I linked to the Discovery Institute stuff on YouTube because I the Intelligent Design perspective is a very solid, very sensible alternative to the ToE. I did NOT offer the link to the Discovery Institute vids in endorsement of any particular person, or organization, associated with the perspective.

Nothing you've put forward actually diminishes, or rebuts, the Intelligent Design hypothesis. Your...insinuations about people and organizations connected to ID are, in essence, akin to suggesting that morally-failing theists somehow diminish, or negate, God's existence. But it simply doesn't follow that a view poorly represented, is therefore undone. Mozart's music played badly by a fifth-grade school band doesn't make his music, or his musical genius, worthy only of the dustbin.
 
I linked to the Discovery Institute stuff on YouTube because I the Intelligent Design perspective is a very solid, very sensible alternative to the ToE.
Even fellows of the Discovery Institute disagree with you.

Michael Behe, for example, says he knows evolution is true.

Michael Denton says that the more support there is for ID, the less plausible, creationism becomes.
 
The state doesn't accredit religious schools.
Thanks, I didn't know that. Funny how they were once Christian.
If that happened, evolutionary theory would be in big trouble. Populations evolve. Individuals don't. Remember when I said that most people who think they hate evolution, don't know what it is? Here's an example.
Your answer is an example of double talk, because populations are made up of the same kind of individuals, which will remain the same kind no matter how much time passes.
 
If that happened, evolutionary theory would be in big trouble. Populations evolve. Individuals don't. Remember when I said that most people who think they hate evolution, don't know what it is? Here's an example.

Your answer is an example of double talk
Nope. Just seems like that to you, because you have no idea what evolution is. It's defined as a change in allele frequency in a population over time.
because populations are made up of the same kind of individuals
The genes of which will change over time as we repeatedly observe.

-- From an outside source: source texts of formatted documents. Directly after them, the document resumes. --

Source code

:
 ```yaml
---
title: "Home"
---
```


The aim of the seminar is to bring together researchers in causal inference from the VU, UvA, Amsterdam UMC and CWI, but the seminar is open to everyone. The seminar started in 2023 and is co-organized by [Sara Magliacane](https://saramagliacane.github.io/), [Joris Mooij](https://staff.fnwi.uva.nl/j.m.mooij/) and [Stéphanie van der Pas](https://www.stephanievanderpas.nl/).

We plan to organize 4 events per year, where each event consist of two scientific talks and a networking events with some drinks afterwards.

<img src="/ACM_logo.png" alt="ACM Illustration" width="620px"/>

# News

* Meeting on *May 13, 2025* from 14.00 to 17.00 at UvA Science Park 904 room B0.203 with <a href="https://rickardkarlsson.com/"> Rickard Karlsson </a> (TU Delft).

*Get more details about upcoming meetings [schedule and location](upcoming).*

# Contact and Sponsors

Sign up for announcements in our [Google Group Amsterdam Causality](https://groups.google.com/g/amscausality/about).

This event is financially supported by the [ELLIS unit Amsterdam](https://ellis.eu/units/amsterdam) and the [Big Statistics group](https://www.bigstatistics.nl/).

How? Births and deaths change the population and the allele frequency. So new mutations, gene extinction and so on, is the way the population evolves.
 
Even fellows of the Discovery Institute disagree with you.

So? Many people of various affiliations and levels of expertise disagree with me (and I with them). In and of itself, their disagreement doesn't secure their views or rebut mine.

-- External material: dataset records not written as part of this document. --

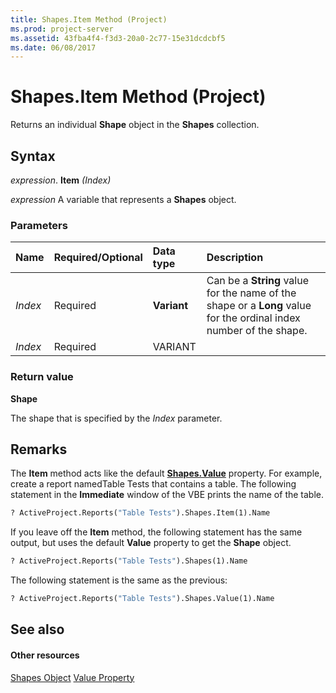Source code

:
```yaml
---
title: Shapes.Item Method (Project)
ms.prod: project-server
ms.assetid: 43fba4f4-f3d3-20a0-2c77-15e31dcdcbf5
ms.date: 06/08/2017
---
```



# Shapes.Item Method (Project)
Returns an individual  **Shape** object in the **Shapes** collection.

## Syntax

 _expression_. **Item** _(Index)_

 _expression_ A variable that represents a **Shapes** object.


### Parameters



|**Name**|**Required/Optional**|**Data type**|**Description**|
|:-----|:-----|:-----|:-----|
| _Index_|Required|**Variant**|Can be a  **String** value for the name of the shape or a **Long** value for the ordinal index number of the shape.|
| _Index_|Required|VARIANT||

### Return value

 **Shape**

The shape that is specified by the  _Index_ parameter.


## Remarks

The  **Item** method acts like the default **[Shapes.Value](shapes-value-property-project.md)** property. For example, create a report namedTable Tests that contains a table. The following statement in the **Immediate** window of the VBE prints the name of the table.


```vb
? ActiveProject.Reports("Table Tests").Shapes.Item(1).Name
```

If you leave off the  **Item** method, the following statement has the same output, but uses the default **Value** property to get the **Shape** object.




```vb
? ActiveProject.Reports("Table Tests").Shapes(1).Name
```

The following statement is the same as the previous:




```vb
? ActiveProject.Reports("Table Tests").Shapes.Value(1).Name
```


## See also


#### Other resources


[Shapes Object](shapes-object-project.md)
[Value Property](shapes-value-property-project.md)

In any case, which "fellows" of the DI "disagree with me" and about what, exactly?

Michael Behe, for example, says he knows evolution is true.

Direct quotation, please. In context.

Michael Denton says that the more support there is for ID, the less plausible, creationism becomes.

Again, direct quotation, please. In context.
 
Nope. Just seems like that to you, because you have no idea what evolution is. It's defined as a change in allele frequency in a population over time.
I don't care how it's defined. No one in history has ever observed minor gene changes causing a human being to become anything other than a human being.
The genes of which will change over time as we repeatedly observe. How? Births and deaths change the population and the allele frequency. So new mutations, gene extinction and so on, is the way the population evolves.
It's like the comment you made about dogs. I made a comment about dogs and you said your dog is nicer than most people or something like that. Like house pets have "evolved" into a new creature or something, instead of the dogs or cats they are.
 
It's like the comment you made about dogs. I made a comment about dogs and you said your dog is nicer than most people or something like that. Like house pets have "evolved" into a new creature or something, instead of the dogs or cats they are.
Yes, no one would consider dogs to be wolves. The skulls are very different, even if you find the most primitive of dogs:
Visual-difference-in-wolf-and-dog-skull-morphology-A-recent-Siberian-wolf-skull-No.jpg

Genetically, it appears that dogs evolved from a species of wolf that no longer exists and may have give rise to at least one existing wolf species. Humans and dogs coevolved to exist with each other. We've even coevolved neurologically. Would you like to learn about that?
 
The state doesn't accredit religious schools.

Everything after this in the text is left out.